*** Begin section ***

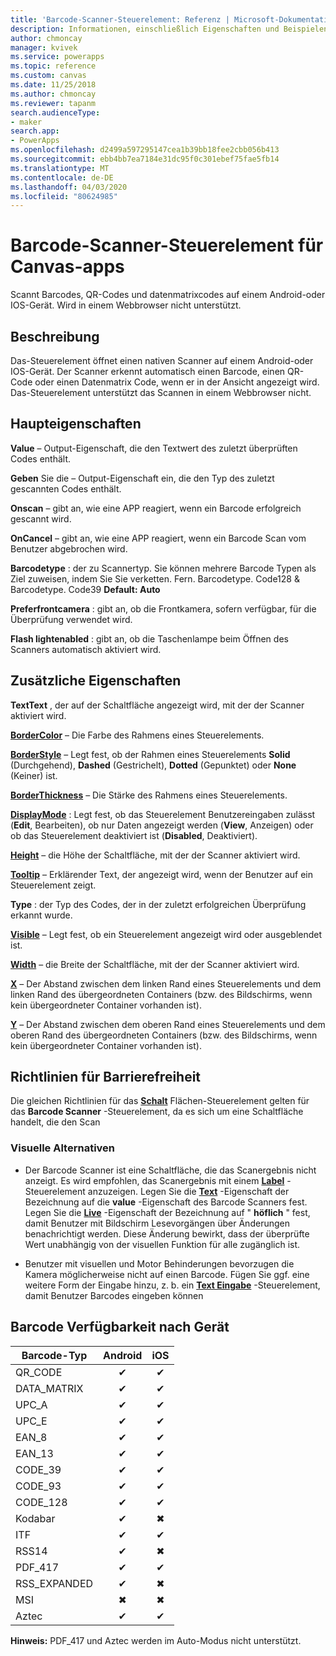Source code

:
 ```yaml
---
title: 'Barcode-Scanner-Steuerelement: Referenz | Microsoft-Dokumentation'
description: Informationen, einschließlich Eigenschaften und Beispielen, über das Barcode Scanner-Steuerelement
author: chmoncay
manager: kvivek
ms.service: powerapps
ms.topic: reference
ms.custom: canvas
ms.date: 11/25/2018
ms.author: chmoncay
ms.reviewer: tapanm
search.audienceType:
- maker
search.app:
- PowerApps
ms.openlocfilehash: d2499a597295147cea1b39bb18fee2cbb056b413
ms.sourcegitcommit: ebb4bb7ea7184e31dc95f0c301ebef75fae5fb14
ms.translationtype: MT
ms.contentlocale: de-DE
ms.lasthandoff: 04/03/2020
ms.locfileid: "80624985"
---
```

# <a name="barcode-scanner-control-for-canvas-apps"></a>Barcode-Scanner-Steuerelement für Canvas-apps

Scannt Barcodes, QR-Codes und datenmatrixcodes auf einem Android-oder IOS-Gerät. Wird in einem Webbrowser nicht unterstützt.

## <a name="description"></a>Beschreibung

Das-Steuerelement öffnet einen nativen Scanner auf einem Android-oder IOS-Gerät. Der Scanner erkennt automatisch einen Barcode, einen QR-Code oder einen Datenmatrix Code, wenn er in der Ansicht angezeigt wird. Das-Steuerelement unterstützt das Scannen in einem Webbrowser nicht.

## <a name="key-properties"></a>Haupteigenschaften

**Value** – Output-Eigenschaft, die den Textwert des zuletzt überprüften Codes enthält.

**Geben** Sie die – Output-Eigenschaft ein, die den Typ des zuletzt gescannten Codes enthält.

**Onscan** – gibt an, wie eine APP reagiert, wenn ein Barcode erfolgreich gescannt wird.

**OnCancel** – gibt an, wie eine APP reagiert, wenn ein Barcode Scan vom Benutzer abgebrochen wird.

**Barcodetype** : der zu Scannertyp. Sie können mehrere Barcode Typen als Ziel zuweisen, indem Sie Sie verketten. Fern. Barcodetype. Code128 & Barcodetype. Code39 **Default: Auto**

**Preferfrontcamera** : gibt an, ob die Frontkamera, sofern verfügbar, für die Überprüfung verwendet wird.

**Flash lightenabled** : gibt an, ob die Taschenlampe beim Öffnen des Scanners automatisch aktiviert wird.

## <a name="additional-properties"></a>Zusätzliche Eigenschaften

**TextText** , der auf der Schaltfläche angezeigt wird, mit der der Scanner aktiviert wird.

**[BorderColor](properties-color-border.md)** – Die Farbe des Rahmens eines Steuerelements.

**[BorderStyle](properties-color-border.md)** – Legt fest, ob der Rahmen eines Steuerelements **Solid** (Durchgehend), **Dashed** (Gestrichelt), **Dotted** (Gepunktet) oder **None** (Keiner) ist.

**[BorderThickness](properties-color-border.md)** – Die Stärke des Rahmens eines Steuerelements.

**[DisplayMode](properties-core.md)** : Legt fest, ob das Steuerelement Benutzereingaben zulässt (**Edit**, Bearbeiten), ob nur Daten angezeigt werden (**View**, Anzeigen) oder ob das Steuerelement deaktiviert ist (**Disabled**, Deaktiviert).

**[Height](properties-size-location.md)** – die Höhe der Schaltfläche, mit der der Scanner aktiviert wird.

**[Tooltip](properties-core.md)** – Erklärender Text, der angezeigt wird, wenn der Benutzer auf ein Steuerelement zeigt.

**Type** : der Typ des Codes, der in der zuletzt erfolgreichen Überprüfung erkannt wurde.

**[Visible](properties-core.md)** – Legt fest, ob ein Steuerelement angezeigt wird oder ausgeblendet ist.

**[Width](properties-size-location.md)** – die Breite der Schaltfläche, mit der der Scanner aktiviert wird.

**[X](properties-size-location.md)** – Der Abstand zwischen dem linken Rand eines Steuerelements und dem linken Rand des übergeordneten Containers (bzw. des Bildschirms, wenn kein übergeordneter Container vorhanden ist).

**[Y](properties-size-location.md)** – Der Abstand zwischen dem oberen Rand eines Steuerelements und dem oberen Rand des übergeordneten Containers (bzw. des Bildschirms, wenn kein übergeordneter Container vorhanden ist).

## <a name="accessibility-guidelines"></a>Richtlinien für Barrierefreiheit
Die gleichen Richtlinien für das **[Schalt](control-button.md)** Flächen-Steuerelement gelten für das **Barcode Scanner** -Steuerelement, da es sich um eine Schaltfläche handelt, die den Scan

### <a name="visual-alternatives"></a>Visuelle Alternativen
* Der Barcode Scanner ist eine Schaltfläche, die das Scanergebnis nicht anzeigt. Es wird empfohlen, das Scanergebnis mit einem **[Label](control-text-box.md)** -Steuerelement anzuzeigen. Legen Sie die **[Text](properties-core.md)** -Eigenschaft der Bezeichnung auf die **value** -Eigenschaft des Barcode Scanners fest. Legen Sie die **[Live](properties-accessibility.md)** -Eigenschaft der Bezeichnung auf " **höflich** " fest, damit Benutzer mit Bildschirm Lesevorgängen über Änderungen benachrichtigt werden. Diese Änderung bewirkt, dass der überprüfte Wert unabhängig von der visuellen Funktion für alle zugänglich ist.

* Benutzer mit visuellen und Motor Behinderungen bevorzugen die Kamera möglicherweise nicht auf einen Barcode. Fügen Sie ggf. eine weitere Form der Eingabe hinzu, z. b. ein **[Text Eingabe](control-text-input.md)** -Steuerelement, damit Benutzer Barcodes eingeben können

## <a name="barcode-availability-by-device"></a>Barcode Verfügbarkeit nach Gerät

| Barcode-Typ | Android | iOS |
|--------------|:-------:|:---:|
|QR_CODE|✔|✔|
|DATA_MATRIX|✔|✔|
|UPC_A|✔|✔|
|UPC_E|✔|✔|
|EAN_8|✔|✔|
|EAN_13|✔|✔|
|CODE_39|✔|✔|
|CODE_93|✔|✔|
|CODE_128|✔|✔|
|Kodabar|✔|✖|
|ITF|✔|✔|
|RSS14|✔|✖|
|PDF_417|✔|✔|
|RSS_EXPANDED|✔|✖|
|MSI|✖|✖|
|Aztec|✔|✔|

**Hinweis:** PDF_417 und Aztec werden im Auto-Modus nicht unterstützt.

*** End section ***

[WORK TO COMPLETE] Retype the data above verbatim, minus images.

[ANSWER SECTION]
Source code

:
 ```yaml
---
title: 'Barcode-Scanner-Steuerelement: Referenz | Microsoft-Dokumentation'
description: Informationen, einschließlich Eigenschaften und Beispielen, über das Barcode Scanner-Steuerelement
author: chmoncay
manager: kvivek
ms.service: powerapps
ms.topic: reference
ms.custom: canvas
ms.date: 11/25/2018
ms.author: chmoncay
ms.reviewer: tapanm
search.audienceType:
- maker
search.app:
- PowerApps
ms.openlocfilehash: d2499a597295147cea1b39bb18fee2cbb056b413
ms.sourcegitcommit: ebb4bb7ea7184e31dc95f0c301ebef75fae5fb14
ms.translationtype: MT
ms.contentlocale: de-DE
ms.lasthandoff: 04/03/2020
ms.locfileid: "80624985"
---
```

# <a name="barcode-scanner-control-for-canvas-apps"></a>Barcode-Scanner-Steuerelement für Canvas-apps

Scannt Barcodes, QR-Codes und datenmatrixcodes auf einem Android-oder IOS-Gerät. Wird in einem Webbrowser nicht unterstützt.

## <a name="description"></a>Beschreibung

Das-Steuerelement öffnet einen nativen Scanner auf einem Android-oder IOS-Gerät. Der Scanner erkennt automatisch einen Barcode, einen QR-Code oder einen Datenmatrix Code, wenn er in der Ansicht angezeigt wird. Das-Steuerelement unterstützt das Scannen in einem Webbrowser nicht.

## <a name="key-properties"></a>Haupteigenschaften

**Value** – Output-Eigenschaft, die den Textwert des zuletzt überprüften Codes enthält.

**Geben** Sie die – Output-Eigenschaft ein, die den Typ des zuletzt gescannten Codes enthält.

**Onscan** – gibt an, wie eine APP reagiert, wenn ein Barcode erfolgreich gescannt wird.

**OnCancel** – gibt an, wie eine APP reagiert, wenn ein Barcode Scan vom Benutzer abgebrochen wird.

**Barcodetype** : der zu Scannertyp. Sie können mehrere Barcode Typen als Ziel zuweisen, indem Sie Sie verketten. Fern. Barcodetype. Code128 & Barcodetype. Code39 **Default: Auto**

**Preferfrontcamera** : gibt an, ob die Frontkamera, sofern verfügbar, für die Überprüfung verwendet wird.

**Flash lightenabled** : gibt an, ob die Taschenlampe beim Öffnen des Scanners automatisch aktiviert wird.

## <a name="additional-properties"></a>Zusätzliche Eigenschaften

**TextText** , der auf der Schaltfläche angezeigt wird, mit der der Scanner aktiviert wird.

**[BorderColor](properties-color-border.md)** – Die Farbe des Rahmens eines Steuerelements.

**[BorderStyle](properties-color-border.md)** – Legt fest, ob der Rahmen eines Steuerelements **Solid** (Durchgehend), **Dashed** (Gestrichelt), **Dotted** (Gepunktet) oder **None** (Keiner) ist.

**[BorderThickness](properties-color-border.md)** – Die Stärke des Rahmens eines Steuerelements.

**[DisplayMode](properties-core.md)** : Legt fest, ob das Steuerelement Benutzereingaben zulässt (**Edit**, Bearbeiten), ob nur Daten angezeigt werden (**View**, Anzeigen) oder ob das Steuerelement deaktiviert ist (**Disabled**, Deaktiviert).

**[Height](properties-size-location.md)** – die Höhe der Schaltfläche, mit der der Scanner aktiviert wird.

**[Tooltip](properties-core.md)** – Erklärender Text, der angezeigt wird, wenn der Benutzer auf ein Steuerelement zeigt.

**Type** : der Typ des Codes, der in der zuletzt erfolgreichen Überprüfung erkannt wurde.

**[Visible](properties-core.md)** – Legt fest, ob ein Steuerelement angezeigt wird oder ausgeblendet ist.

**[Width](properties-size-location.md)** – die Breite der Schaltfläche, mit der der Scanner aktiviert wird.

**[X](properties-size-location.md)** – Der Abstand zwischen dem linken Rand eines Steuerelements und dem linken Rand des übergeordneten Containers (bzw. des Bildschirms, wenn kein übergeordneter Container vorhanden ist).

**[Y](properties-size-location.md)** – Der Abstand zwischen dem oberen Rand eines Steuerelements und dem oberen Rand des übergeordneten Containers (bzw. des Bildschirms, wenn kein übergeordneter Container vorhanden ist).

## <a name="accessibility-guidelines"></a>Richtlinien für Barrierefreiheit
Die gleichen Richtlinien für das **[Schalt](control-button.md)** Flächen-Steuerelement gelten für das **Barcode Scanner** -Steuerelement, da es sich um eine Schaltfläche handelt, die den Scan

### <a name="visual-alternatives"></a>Visuelle Alternativen
* Der Barcode Scanner ist eine Schaltfläche, die das Scanergebnis nicht anzeigt. Es wird empfohlen, das Scanergebnis mit einem **[Label](control-text-box.md)** -Steuerelement anzuzeigen. Legen Sie die **[Text](properties-core.md)** -Eigenschaft der Bezeichnung auf die **value** -Eigenschaft des Barcode Scanners fest. Legen Sie die **[Live](properties-accessibility.md)** -Eigenschaft der Bezeichnung auf " **höflich** " fest, damit Benutzer mit Bildschirm Lesevorgängen über Änderungen benachrichtigt werden. Diese Änderung bewirkt, dass der überprüfte Wert unabhängig von der visuellen Funktion für alle zugänglich ist.

* Benutzer mit visuellen und Motor Behinderungen bevorzugen die Kamera möglicherweise nicht auf einen Barcode. Fügen Sie ggf. eine weitere Form der Eingabe hinzu, z. b. ein **[Text Eingabe](control-text-input.md)** -Steuerelement, damit Benutzer Barcodes eingeben können

## <a name="barcode-availability-by-device"></a>Barcode Verfügbarkeit nach Gerät

| Barcode-Typ | Android | iOS |
|--------------|:-------:|:---:|
|QR_CODE|✔|✔|
|DATA_MATRIX|✔|✔|
|UPC_A|✔|✔|
|UPC_E|✔|✔|
|EAN_8|✔|✔|
|EAN_13|✔|✔|
|CODE_39|✔|✔|
|CODE_93|✔|✔|
|CODE_128|✔|✔|
|Kodabar|✔|✖|
|ITF|✔|✔|
|RSS14|✔|✖|
|PDF_417|✔|✔|
|RSS_EXPANDED|✔|✖|
|MSI|✖|✖|
|Aztec|✔|✔|

**Hinweis:** PDF_417 und Aztec werden im Auto-Modus nicht unterstützt.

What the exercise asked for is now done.